Les documents judiciaires rendus publics lors de son audition en Floride révèlent que Jaar a admis avoir fourni des armes et un soutien logistique à la mission. L’ancien trafiquant de drogue est le deuxième suspect à être inculpé par les procureurs américains en relation avec l’assassinat de Moïse, qui a été abattu dans sa résidence le 7 juillet. Mario Palacios, un commando de l’armée colombienne à la retraite accusé d’avoir participé à l’assaut, a été inculpé pour le même crime devant le tribunal de district de Miami au début du mois.

À son retour en Haïti au milieu des années 2010, Jaar aurait mis fin à sa participation au commerce de la drogue et établi une chaîne de magasins de volailles à Port-au-Prince, la capitale du pays. Dans une interview accordée au New York Times au début du mois, il a affirmé avoir été recruté dans le complot par un ancien fonctionnaire du ministère de la Justice et a déclaré avoir rejoint le groupe en raison de divergences politiques avec Moïse, qui était à la tête d’une tentative d’instaurer un régime autoritaire avant son assassinat. Il a également reconnu avoir rejoint le projet dans l’espoir d’obtenir un traitement commercial préférentiel de la part du nouveau gouvernement.

Plutôt que de signifier une détermination de la part des autorités américaines à établir la vérité derrière l’assassinat, l’arrestation de Jaar indique une accélération de l’intervention impérialiste en Haïti. En fait, la même interview que Jaar a accordée au Times a fourni des preuves indiquant que les États-Unis étaient fortement impliqués dans l’orchestration de l’agression contre Moïse.

L’entretien avec le Timesaurait eu lieu sur un chantier de construction inoccupé en Haïti au début du mois, alors que Jaar échappait aux autorités.
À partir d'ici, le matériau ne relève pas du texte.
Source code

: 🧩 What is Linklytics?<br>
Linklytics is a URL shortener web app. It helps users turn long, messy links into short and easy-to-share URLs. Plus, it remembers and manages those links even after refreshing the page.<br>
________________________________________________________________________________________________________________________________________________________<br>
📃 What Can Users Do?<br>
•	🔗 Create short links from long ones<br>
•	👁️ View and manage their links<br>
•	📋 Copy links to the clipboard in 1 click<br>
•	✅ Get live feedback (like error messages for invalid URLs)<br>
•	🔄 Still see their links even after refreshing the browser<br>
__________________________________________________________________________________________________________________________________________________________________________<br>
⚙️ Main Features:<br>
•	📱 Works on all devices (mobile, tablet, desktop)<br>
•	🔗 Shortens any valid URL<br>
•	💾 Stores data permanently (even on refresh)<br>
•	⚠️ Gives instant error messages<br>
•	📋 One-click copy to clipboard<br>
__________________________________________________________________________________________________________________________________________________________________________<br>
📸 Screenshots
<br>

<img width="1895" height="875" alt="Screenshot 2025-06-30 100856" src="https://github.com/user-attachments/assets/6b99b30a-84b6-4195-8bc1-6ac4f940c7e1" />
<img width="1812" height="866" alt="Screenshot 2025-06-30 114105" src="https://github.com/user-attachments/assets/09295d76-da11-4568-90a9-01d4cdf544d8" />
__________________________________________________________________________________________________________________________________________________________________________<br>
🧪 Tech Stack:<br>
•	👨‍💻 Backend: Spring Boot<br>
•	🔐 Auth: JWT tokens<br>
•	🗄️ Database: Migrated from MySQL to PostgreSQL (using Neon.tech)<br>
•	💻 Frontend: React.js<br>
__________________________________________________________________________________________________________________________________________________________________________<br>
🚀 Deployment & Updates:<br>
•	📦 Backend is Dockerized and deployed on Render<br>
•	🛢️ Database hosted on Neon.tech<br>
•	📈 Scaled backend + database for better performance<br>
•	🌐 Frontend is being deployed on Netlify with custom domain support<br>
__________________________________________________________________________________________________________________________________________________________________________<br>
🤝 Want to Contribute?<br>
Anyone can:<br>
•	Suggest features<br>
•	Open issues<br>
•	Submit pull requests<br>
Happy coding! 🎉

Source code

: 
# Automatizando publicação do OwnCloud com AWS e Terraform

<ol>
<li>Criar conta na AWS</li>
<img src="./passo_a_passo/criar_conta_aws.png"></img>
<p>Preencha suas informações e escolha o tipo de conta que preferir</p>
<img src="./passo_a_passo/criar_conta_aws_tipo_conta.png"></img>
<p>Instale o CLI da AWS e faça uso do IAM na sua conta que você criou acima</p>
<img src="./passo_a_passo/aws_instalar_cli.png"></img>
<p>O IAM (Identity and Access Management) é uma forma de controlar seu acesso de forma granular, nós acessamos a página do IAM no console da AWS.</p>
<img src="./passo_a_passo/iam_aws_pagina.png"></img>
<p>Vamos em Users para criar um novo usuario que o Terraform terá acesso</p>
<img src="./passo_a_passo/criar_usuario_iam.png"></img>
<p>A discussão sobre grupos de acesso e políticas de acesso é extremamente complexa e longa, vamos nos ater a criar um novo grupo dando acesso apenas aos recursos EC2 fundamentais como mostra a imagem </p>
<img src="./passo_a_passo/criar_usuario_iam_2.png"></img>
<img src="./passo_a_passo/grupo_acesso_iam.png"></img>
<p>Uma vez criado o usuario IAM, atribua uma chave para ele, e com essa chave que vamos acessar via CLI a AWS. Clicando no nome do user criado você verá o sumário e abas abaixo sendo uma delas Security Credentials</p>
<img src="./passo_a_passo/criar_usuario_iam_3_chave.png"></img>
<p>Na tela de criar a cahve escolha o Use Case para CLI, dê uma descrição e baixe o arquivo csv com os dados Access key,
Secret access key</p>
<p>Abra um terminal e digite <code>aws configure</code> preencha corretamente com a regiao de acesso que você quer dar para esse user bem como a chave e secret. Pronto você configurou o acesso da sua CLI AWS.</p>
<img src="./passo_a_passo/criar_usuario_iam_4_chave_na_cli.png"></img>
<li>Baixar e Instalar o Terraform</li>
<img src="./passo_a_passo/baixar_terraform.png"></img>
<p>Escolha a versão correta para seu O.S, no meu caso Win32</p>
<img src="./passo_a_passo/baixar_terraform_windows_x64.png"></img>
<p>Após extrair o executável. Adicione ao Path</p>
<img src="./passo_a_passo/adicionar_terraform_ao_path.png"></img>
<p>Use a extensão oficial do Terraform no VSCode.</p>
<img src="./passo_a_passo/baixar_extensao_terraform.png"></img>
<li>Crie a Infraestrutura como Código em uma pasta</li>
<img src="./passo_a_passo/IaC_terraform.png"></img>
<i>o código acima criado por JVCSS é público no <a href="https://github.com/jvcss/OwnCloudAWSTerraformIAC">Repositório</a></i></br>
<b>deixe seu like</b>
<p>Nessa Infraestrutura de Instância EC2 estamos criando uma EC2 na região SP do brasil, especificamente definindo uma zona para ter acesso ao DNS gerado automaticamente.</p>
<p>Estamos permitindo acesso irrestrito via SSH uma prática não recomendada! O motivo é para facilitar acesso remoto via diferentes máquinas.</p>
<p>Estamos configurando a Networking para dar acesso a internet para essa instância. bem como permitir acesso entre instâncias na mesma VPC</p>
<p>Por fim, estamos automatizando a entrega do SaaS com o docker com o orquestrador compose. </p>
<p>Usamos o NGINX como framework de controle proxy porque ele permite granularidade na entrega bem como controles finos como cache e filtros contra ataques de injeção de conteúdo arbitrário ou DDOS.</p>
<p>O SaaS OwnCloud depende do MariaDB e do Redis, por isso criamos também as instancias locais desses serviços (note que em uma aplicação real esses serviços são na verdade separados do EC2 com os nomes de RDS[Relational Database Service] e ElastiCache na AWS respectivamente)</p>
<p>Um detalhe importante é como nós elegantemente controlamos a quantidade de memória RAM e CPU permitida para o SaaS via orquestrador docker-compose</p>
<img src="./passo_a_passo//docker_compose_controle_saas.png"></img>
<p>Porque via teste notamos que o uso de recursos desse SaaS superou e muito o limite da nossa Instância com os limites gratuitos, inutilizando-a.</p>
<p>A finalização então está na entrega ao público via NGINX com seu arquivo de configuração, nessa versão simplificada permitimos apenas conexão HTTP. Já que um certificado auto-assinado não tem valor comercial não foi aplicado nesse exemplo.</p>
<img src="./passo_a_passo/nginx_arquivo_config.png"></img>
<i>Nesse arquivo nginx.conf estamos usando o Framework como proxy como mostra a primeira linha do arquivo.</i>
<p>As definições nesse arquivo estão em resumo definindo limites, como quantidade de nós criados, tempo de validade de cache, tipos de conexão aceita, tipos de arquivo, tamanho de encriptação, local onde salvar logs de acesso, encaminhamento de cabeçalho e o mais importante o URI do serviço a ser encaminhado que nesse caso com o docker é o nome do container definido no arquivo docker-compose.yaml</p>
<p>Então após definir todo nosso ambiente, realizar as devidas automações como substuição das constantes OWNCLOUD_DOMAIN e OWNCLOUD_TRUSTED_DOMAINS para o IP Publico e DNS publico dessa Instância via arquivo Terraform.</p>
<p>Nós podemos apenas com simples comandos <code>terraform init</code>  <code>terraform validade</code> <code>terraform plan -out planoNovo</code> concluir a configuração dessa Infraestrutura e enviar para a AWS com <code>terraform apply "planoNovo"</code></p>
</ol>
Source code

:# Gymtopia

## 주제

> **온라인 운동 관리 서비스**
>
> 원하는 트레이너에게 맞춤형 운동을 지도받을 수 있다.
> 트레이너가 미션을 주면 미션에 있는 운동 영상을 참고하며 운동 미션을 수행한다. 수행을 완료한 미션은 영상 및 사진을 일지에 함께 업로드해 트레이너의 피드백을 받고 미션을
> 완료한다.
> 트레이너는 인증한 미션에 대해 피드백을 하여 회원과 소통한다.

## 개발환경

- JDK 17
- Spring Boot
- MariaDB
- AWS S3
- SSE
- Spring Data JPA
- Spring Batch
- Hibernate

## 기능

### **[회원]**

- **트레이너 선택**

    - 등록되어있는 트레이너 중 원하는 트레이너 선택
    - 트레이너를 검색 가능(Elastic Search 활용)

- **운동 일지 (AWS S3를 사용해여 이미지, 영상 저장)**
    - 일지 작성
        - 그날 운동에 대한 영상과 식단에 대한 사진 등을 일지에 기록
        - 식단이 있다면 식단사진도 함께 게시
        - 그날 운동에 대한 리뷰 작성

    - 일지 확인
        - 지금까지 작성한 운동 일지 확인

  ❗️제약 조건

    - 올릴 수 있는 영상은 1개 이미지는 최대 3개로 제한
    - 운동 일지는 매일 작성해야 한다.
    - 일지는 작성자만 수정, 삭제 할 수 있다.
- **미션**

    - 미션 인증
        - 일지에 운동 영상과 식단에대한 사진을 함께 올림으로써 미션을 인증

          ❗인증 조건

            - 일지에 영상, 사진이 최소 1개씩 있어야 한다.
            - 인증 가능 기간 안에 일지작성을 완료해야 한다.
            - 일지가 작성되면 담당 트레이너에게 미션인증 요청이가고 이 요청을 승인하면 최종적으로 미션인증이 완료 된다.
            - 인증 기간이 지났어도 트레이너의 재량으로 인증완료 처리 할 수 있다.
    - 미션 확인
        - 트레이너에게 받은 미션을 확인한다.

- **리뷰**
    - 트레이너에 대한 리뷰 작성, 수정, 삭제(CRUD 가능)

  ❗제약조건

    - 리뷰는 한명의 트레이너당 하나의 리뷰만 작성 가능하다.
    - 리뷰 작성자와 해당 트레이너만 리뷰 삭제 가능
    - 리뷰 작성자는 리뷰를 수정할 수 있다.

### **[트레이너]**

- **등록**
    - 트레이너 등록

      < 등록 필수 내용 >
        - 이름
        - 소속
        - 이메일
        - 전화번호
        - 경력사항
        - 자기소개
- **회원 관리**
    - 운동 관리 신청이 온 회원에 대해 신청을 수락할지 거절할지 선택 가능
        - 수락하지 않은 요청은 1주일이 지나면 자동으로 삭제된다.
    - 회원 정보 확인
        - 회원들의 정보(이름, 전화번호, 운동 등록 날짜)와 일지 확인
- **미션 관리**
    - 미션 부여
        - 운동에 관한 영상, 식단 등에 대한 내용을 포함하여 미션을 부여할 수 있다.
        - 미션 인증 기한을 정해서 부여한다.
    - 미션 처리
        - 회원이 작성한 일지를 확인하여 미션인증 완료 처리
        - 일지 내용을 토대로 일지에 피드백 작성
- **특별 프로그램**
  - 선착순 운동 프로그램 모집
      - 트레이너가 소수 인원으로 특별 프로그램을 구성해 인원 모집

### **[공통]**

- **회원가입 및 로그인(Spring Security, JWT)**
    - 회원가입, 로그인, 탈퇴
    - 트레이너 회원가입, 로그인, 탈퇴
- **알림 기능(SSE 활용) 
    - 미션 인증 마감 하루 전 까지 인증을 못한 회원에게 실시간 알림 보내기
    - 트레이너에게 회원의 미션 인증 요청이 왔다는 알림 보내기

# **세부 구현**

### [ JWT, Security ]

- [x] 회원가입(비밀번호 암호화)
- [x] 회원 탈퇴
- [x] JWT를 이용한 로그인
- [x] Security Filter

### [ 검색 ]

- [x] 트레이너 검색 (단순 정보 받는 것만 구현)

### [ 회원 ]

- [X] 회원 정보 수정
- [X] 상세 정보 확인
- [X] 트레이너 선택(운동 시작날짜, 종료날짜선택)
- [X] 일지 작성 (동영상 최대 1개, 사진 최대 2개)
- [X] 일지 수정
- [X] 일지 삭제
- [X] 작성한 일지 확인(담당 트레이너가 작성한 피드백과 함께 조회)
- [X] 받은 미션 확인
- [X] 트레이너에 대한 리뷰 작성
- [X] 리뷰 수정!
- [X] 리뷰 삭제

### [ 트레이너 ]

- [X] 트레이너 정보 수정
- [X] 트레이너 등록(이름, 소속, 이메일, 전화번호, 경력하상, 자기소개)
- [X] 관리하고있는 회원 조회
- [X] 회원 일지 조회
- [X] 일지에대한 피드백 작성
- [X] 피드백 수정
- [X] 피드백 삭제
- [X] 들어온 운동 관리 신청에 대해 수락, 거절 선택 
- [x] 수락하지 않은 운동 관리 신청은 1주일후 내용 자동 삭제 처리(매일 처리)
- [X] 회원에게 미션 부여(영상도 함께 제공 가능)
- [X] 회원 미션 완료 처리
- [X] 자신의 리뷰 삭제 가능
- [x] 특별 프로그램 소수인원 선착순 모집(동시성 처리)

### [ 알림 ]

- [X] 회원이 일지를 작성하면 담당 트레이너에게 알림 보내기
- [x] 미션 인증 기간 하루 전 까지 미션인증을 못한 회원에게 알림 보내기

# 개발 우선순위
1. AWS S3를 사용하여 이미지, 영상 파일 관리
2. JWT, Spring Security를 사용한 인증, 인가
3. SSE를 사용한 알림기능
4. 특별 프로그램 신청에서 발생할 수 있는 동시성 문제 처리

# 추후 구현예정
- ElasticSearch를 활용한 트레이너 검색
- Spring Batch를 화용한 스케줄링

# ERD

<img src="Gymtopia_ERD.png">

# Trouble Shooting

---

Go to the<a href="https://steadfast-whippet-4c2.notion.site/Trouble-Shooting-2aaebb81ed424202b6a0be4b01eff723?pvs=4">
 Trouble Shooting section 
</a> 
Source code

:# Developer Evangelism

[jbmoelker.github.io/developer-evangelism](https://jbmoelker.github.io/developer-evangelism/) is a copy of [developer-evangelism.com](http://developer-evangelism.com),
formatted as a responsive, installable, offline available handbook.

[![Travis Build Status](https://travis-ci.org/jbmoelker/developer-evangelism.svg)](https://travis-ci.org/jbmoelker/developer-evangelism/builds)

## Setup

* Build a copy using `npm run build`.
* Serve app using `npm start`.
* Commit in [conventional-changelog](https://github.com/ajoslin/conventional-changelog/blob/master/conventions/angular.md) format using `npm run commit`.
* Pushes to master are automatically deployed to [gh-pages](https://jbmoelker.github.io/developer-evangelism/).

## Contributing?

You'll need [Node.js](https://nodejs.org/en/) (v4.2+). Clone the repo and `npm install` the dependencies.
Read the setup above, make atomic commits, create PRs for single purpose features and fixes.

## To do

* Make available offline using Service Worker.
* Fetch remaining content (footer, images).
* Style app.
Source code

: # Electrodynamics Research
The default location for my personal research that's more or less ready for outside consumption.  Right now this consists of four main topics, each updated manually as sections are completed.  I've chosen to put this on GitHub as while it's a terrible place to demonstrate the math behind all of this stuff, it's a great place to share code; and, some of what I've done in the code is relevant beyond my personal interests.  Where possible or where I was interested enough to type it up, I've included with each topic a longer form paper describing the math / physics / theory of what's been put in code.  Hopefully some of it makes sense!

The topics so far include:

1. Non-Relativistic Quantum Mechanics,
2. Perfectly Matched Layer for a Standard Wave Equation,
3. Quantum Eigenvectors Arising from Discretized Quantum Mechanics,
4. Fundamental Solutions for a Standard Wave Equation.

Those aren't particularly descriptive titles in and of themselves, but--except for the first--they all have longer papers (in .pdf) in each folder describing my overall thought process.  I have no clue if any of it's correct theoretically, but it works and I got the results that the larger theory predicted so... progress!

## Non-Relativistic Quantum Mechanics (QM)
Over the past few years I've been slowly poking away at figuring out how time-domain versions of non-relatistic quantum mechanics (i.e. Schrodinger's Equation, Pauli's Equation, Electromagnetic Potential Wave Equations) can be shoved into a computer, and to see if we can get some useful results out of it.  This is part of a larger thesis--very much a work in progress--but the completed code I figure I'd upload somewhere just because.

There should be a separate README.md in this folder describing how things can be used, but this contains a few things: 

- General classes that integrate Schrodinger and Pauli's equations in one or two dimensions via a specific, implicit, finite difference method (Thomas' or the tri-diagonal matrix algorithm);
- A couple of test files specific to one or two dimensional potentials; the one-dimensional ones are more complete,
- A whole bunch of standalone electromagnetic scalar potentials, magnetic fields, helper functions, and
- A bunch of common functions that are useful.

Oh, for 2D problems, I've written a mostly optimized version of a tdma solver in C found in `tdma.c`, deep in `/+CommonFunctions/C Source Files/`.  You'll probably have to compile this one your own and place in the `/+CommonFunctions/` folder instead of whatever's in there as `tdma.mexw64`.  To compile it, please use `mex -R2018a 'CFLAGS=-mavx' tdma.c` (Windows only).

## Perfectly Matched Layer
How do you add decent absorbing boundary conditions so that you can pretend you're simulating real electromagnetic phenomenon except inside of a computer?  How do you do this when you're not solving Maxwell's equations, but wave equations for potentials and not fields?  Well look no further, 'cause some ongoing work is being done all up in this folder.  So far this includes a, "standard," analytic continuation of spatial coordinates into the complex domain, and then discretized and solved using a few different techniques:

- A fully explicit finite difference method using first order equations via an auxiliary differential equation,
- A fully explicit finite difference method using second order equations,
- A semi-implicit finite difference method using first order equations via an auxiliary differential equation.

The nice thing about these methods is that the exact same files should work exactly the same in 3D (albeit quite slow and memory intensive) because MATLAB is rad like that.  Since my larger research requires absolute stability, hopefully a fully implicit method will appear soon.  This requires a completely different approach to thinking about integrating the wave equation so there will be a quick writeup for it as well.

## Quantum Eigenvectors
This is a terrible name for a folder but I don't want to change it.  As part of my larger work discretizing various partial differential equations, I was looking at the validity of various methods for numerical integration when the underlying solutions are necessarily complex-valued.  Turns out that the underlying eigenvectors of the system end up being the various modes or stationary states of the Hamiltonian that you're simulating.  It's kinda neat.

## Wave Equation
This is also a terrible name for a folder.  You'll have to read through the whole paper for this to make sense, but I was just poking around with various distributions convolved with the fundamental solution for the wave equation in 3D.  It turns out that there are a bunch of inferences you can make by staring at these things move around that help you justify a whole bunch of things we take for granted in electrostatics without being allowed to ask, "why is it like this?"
L’ancien trafiquant de drogue a non seulement admis avoir participé au financement et à la planification du complot, mais aussi avoir accepté d’y prendre part parce que d’autres comploteurs lui avaient dit qu’il bénéficiait du soutien total des États-Unis. «Si le gouvernement américain était impliqué, alors c’était sûr», a déclaré Jaar. Cette révélation explosive, qui a été enterrée dans la presse internationale et dans la couverture du Times, implique directement les États-Unis dans la réalisation de l’assassinat.

Jaar a affirmé qu’il ne savait pas que Moïse serait assassiné, ce qui suggère que lui et d’autres comploteurs qui ont été détenus pourraient avoir été utilisés comme des boucs émissaires pour détourner l’attention de personnages puissants au sein de la kleptocratie haïtienne au pouvoir et de rivaux politiques de Moïse, dont beaucoup pensent qu’ils sont responsables de l’assassinat de Moïse avec le soutien de responsables américains. Jaar a déclaré au Times qu’il pensait que l’objectif de la mission était de destituer, et non d’assassiner, le président et qu’il avait été laissé dans l’ignorance pendant toute la durée de l’opération. Selon Jaar, les comploteurs avaient l’intention d’installer l’ancienne juge de la Cour suprême Windelle Coq-Thélot comme nouveau président.

L’ancien fonctionnaire de la justice qui a recruté Jaar, Joseph Felix-Badio, est également l’un des comploteurs présumés qui ont assuré Jaar du soutien des États-Unis. Badio est en fuite des autorités haïtiennes car il est soupçonné d’avoir organisé l’attentat. L’ancien procureur général d’Haïti, Bed-Ford Claude, a révélé en septembre que des relevés téléphoniques montraient que le premier ministre Ariel Henry avait communiqué avec lui à deux reprises la nuit du crime et lui avait passé deux appels le matin suivant l’assassinat.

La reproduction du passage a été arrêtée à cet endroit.